Her friends Susan Strasberg and Amy Greene appear in this film. Others speak from file footage, including husband Arthur Miller, acting coach Lee Strasberg and her first Hollywood agent.  For the rest, especially Marilyn herself (and biographer Norman Mailer, friends Elia Kazan and Truman Capote and frustrated director Billy Wilder), an all-star cast of readers bring their words to life. 

The readers include four Oscar winners and six Oscar nominees.  The most effective are Marisa Tomei reading Marilyn’s earnest efforts at educational self-improvement and Lili Taylor reading Marilyn’s struggles with a recipe she trying to put on the table for traditional hubby Joe DiMaggio. Everybody else (especially Evan Rachel Wood and Viola Davis) is really good, too, except for Ben Foster, who is mannered and overtheatrical when reading Mailer’s words.

There are some rel nuggets here.
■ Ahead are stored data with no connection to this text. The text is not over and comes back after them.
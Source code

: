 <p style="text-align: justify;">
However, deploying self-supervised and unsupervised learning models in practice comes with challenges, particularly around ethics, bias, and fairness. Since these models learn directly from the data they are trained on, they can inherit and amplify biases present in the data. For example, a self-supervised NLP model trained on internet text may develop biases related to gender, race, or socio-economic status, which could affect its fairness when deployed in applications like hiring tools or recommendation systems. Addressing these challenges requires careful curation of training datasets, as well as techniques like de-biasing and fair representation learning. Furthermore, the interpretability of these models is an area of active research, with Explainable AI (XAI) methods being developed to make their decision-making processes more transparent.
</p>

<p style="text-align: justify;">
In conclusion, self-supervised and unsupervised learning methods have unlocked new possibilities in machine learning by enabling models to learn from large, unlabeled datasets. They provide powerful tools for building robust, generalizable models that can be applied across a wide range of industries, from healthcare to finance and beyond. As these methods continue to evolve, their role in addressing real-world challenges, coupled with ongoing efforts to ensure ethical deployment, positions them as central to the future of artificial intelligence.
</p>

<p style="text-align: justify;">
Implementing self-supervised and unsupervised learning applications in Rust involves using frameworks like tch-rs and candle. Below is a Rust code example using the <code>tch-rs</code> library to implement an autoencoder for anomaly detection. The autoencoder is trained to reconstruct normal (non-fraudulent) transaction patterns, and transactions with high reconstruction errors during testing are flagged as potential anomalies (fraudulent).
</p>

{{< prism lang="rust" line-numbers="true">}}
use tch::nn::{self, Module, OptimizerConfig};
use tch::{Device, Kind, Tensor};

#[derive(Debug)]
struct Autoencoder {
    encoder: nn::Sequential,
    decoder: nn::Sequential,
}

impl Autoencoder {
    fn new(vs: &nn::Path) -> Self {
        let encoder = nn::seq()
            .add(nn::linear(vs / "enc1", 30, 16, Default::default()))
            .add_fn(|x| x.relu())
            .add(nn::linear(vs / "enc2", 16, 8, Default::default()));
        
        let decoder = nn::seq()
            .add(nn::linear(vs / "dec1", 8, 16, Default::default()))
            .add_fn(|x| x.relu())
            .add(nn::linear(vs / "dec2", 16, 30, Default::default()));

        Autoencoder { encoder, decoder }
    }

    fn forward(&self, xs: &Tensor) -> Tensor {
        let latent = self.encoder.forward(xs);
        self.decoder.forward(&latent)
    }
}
We see the book on human body movement that Marilyn used to create her signature jiggling walk.  We hear Kazan’s description of how Arthur Miller made a good first impression by refusing to let Marilyn take a cab to a party.  We understand how she flipped potential career-killing nude photo scandal into a huge publicity boost and better film roles.  We even hear Amy Greene relate Marilyn’s assessment of DiMaggio’s most intimate skill.

Entertaining and sometimes moving, Love, Marilyn is a worthwhile contribution to our understanding of Marilyn, the person, the actress and the phenomenon.

Hey Bartender: today is the Golden Age of cocktails

HEY BARTENDER

Hey Bartender explores the new wave of Craft Bartending.  This is not about watching guys cry in their boilermakers at the neighborhood dive.  It’s about the new application of culinary sensibilities – fresh ingredients, creativity, presentation and hospitality – to the cocktail.  If you enjoy striking a blow for liberty now and again, this movie is cocktail porn – in fact, I’ve added it to my Best Food Porn Movies.

Hey Bartender takes us to the Museum of American Cocktail, and we learn that there is such a thing as a Cocktail Historian.  We spend time at the New York City’s Employees Only, recognized as the world’s best cocktail bar.  We meet the nation’s current celebrity bartenders and contrast them with the proprietor of a struggling family owned joint in Westport, Connecticut.  We tag along with attendees at the major craft bartending convention, Tales of the Cocktail in New Orleans.  And we see the featrured bartenders mix some delectable looking concoctions.

Because I streamed Hey Bartender at home, I was able to pause it at the 55-minute mark to make myself an Ellis Island (Makers Mark, Carpano Antica and a swish of Strega, shaken and served neat in martini glass, which I discovered at San Francisco’s Poesia.).